When I first came to HER Campaign, my heart was heavy. I was defeated. I was broken. The car ride here I remember feeling nervous, excited, and sad at the same time.
My first day flew by fast. It was overwhelming but as the day winded down I was tired and ready to sleep but then came the “bugs.” One crawled up called “doubt” and another one was “fear.” Doubt that Sammy and Britney really wanted me here. Fear that my trafficker would find me.
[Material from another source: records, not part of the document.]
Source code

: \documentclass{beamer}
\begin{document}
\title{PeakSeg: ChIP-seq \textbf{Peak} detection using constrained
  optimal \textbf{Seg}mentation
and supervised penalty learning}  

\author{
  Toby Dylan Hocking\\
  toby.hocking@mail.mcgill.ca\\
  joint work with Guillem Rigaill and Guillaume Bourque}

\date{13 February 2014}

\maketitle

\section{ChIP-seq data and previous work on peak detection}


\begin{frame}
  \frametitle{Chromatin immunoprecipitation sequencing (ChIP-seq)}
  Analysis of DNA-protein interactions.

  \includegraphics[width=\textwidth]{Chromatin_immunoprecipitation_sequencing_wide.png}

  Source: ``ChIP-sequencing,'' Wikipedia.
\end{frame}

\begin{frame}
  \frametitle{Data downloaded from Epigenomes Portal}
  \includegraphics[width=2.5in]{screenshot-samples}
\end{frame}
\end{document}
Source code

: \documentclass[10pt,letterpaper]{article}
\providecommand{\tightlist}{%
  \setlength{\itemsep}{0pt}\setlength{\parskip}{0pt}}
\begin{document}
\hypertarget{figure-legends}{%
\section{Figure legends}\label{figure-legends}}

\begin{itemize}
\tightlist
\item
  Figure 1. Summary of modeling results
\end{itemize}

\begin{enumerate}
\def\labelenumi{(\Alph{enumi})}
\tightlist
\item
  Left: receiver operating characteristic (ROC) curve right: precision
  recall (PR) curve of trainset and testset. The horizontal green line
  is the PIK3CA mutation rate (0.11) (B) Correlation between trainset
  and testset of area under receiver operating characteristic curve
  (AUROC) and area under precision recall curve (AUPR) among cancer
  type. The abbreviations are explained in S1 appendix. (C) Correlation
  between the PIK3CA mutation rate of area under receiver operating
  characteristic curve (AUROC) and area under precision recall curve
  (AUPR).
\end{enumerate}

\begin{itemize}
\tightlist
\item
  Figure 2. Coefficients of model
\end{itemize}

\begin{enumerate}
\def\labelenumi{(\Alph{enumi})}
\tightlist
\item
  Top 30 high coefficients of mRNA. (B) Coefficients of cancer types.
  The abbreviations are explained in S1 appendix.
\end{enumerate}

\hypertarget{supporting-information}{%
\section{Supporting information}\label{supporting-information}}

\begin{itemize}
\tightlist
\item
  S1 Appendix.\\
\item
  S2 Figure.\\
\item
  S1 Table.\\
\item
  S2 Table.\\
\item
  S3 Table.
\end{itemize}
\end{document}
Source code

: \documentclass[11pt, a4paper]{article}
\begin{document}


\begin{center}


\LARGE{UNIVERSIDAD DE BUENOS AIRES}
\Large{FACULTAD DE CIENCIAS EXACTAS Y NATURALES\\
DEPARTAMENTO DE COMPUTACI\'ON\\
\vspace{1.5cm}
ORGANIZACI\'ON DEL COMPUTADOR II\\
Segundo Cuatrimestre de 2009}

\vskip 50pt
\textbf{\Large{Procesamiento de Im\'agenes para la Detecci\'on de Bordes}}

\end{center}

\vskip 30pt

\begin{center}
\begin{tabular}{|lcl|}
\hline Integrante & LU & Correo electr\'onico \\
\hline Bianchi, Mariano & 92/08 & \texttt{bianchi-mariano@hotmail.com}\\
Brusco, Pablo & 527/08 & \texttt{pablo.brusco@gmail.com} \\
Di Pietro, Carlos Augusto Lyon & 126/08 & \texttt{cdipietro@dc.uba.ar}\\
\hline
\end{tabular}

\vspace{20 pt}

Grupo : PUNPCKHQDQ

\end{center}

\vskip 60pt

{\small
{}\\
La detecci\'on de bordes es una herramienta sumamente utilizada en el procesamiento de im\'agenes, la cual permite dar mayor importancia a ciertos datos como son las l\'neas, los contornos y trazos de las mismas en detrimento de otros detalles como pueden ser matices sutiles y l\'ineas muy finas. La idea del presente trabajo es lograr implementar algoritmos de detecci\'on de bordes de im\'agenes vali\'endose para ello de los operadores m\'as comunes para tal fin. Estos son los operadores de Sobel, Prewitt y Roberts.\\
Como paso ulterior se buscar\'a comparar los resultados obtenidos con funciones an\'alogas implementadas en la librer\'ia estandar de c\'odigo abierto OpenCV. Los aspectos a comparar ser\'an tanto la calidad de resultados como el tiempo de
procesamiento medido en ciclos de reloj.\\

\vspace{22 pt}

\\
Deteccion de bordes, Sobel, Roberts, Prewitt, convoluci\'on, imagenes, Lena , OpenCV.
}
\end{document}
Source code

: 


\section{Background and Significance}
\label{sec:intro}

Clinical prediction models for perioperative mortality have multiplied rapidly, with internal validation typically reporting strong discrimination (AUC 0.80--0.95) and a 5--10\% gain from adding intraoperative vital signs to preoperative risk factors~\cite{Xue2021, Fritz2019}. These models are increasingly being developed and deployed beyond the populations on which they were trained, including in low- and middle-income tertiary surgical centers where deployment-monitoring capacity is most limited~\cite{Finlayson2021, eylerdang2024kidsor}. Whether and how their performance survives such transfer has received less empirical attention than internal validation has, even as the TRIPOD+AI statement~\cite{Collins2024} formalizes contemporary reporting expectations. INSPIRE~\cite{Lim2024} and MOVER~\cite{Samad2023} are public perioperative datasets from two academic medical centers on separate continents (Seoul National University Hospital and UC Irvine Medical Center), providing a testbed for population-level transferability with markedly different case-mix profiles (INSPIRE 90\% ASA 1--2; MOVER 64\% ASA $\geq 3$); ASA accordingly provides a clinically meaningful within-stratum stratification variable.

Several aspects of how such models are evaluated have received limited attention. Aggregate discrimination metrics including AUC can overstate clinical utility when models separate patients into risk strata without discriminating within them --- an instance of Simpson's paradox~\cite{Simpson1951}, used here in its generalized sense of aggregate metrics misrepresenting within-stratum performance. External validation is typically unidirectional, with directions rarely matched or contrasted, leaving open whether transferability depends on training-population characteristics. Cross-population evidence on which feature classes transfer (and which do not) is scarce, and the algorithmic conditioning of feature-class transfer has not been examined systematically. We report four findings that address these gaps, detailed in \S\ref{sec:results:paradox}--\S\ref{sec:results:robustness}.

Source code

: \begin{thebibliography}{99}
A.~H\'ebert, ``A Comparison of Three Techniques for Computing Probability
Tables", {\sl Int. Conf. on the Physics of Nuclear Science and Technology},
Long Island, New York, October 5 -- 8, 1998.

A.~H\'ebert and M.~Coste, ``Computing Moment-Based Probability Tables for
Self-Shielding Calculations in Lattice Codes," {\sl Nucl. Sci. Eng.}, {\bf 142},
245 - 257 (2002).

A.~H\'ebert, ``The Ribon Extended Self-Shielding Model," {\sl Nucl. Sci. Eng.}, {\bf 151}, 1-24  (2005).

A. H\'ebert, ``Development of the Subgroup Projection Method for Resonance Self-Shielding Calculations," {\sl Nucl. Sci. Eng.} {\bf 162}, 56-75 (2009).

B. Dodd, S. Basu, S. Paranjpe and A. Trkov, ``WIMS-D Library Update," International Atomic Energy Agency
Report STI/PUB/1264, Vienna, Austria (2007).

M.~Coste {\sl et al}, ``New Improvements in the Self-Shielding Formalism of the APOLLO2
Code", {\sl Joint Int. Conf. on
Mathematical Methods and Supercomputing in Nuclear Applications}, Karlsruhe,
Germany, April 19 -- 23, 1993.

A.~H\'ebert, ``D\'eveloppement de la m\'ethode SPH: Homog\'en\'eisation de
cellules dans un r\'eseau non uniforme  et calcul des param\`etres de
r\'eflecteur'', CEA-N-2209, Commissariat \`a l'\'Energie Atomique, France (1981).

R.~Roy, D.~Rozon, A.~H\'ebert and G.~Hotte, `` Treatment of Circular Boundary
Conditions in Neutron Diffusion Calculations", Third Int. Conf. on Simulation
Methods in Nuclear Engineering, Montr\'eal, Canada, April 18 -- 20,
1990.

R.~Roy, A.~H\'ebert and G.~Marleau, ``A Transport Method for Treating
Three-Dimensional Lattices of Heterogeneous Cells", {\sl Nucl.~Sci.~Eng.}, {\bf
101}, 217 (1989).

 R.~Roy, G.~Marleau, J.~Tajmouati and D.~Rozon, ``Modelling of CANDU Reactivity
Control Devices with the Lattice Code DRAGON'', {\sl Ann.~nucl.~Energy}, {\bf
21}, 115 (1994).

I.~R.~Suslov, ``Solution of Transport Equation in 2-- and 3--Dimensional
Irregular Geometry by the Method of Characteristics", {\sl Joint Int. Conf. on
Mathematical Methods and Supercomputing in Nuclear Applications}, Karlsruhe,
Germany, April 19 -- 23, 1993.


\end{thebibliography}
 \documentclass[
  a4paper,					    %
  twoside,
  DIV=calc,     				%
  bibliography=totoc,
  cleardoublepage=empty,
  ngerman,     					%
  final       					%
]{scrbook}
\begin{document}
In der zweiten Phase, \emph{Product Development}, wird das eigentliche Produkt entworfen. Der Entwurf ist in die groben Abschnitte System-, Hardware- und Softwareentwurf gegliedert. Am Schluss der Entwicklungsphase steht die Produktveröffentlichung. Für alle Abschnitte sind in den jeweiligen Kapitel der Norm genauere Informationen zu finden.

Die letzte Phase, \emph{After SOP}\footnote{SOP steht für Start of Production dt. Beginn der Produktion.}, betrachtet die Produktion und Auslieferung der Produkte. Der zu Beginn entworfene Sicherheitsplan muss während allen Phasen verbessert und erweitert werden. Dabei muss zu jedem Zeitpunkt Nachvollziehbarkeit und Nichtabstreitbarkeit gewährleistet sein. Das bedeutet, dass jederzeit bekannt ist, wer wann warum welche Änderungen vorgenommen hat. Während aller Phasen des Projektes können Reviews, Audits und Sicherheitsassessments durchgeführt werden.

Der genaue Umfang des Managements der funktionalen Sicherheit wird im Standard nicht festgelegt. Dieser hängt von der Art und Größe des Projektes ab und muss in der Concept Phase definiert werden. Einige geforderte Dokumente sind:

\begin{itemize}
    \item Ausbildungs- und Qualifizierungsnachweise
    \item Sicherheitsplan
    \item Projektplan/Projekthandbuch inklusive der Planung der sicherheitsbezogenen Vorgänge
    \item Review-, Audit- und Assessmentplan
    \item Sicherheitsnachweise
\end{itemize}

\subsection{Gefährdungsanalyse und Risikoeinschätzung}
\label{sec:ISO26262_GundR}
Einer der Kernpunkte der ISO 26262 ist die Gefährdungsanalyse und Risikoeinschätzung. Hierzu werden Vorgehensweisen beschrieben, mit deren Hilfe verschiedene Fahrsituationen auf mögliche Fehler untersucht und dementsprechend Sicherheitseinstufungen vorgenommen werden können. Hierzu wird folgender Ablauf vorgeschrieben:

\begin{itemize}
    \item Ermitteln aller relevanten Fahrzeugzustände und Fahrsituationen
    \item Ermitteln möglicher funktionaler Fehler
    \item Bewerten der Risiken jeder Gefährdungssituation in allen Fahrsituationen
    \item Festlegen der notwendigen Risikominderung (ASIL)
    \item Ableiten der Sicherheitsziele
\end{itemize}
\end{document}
My first night here just two hours after going to bed and trying to fall asleep, I wanted to run. But when I sat up to get out of bed, I saw a reflection in the mirror of the sign above my bed. It said “Be Still.” I didn’t understand how I was supposed to be still in a still-less world but nevertheless I felt like that was the clue to stay put. I rolled back over and went to sleep. The next day, I was filled with constant doubt and fear but slowly I began to see this was a different place than all the others.
Come Sunday night, I remember being angry. I took off. I left. I don’t remember much about it except it was cold when Sammy and Britney pulled up. I went back into my shell. My mind went into fight or flight or freeze mode. I froze. I was afraid of their reaction. I was prepared and guarded and ready for action. I was ready for the yelling, the hitting, complaining of how I’d ruined their night or something worse. I tried to close my eyes then maybe I’d be somewhere else warmer and safer, but then I felt a warm touch on my arm. It was Britney and she wasn’t yelling or mad or frowning. She had that same warm smile she always has. She encouraged me to go back into the house and I accepted only because it was cold and I didn’t want them to be stuck in the cold because of me.
When we got back to the house, we talked. I kept waiting for the yelling but no, Britney wanted to know if I was okay and what was wrong. I remember being upset because I didn’t like being treated like a child. I remember feeling like I didn’t belong. I felt lost but she told me I was worthy of love and we were a team. We’d get through anything together as long as we kept God first.
While she was talking, I remember thinking back on the days in the past where I threw in the towel and the shelter advocates or whoever didn’t really seem to care what I did, but here, Britney was trying to value my thoughts and my opinions. I felt like I had thrown in the towel and she gave it back, which reminded me of a quote I once read that said “I threw in the towel but God threw it back and said, ‘Wipe your face, you’re almost there.’”
I felt like God was talking to me and telling me to “Be still, you’re almost there.”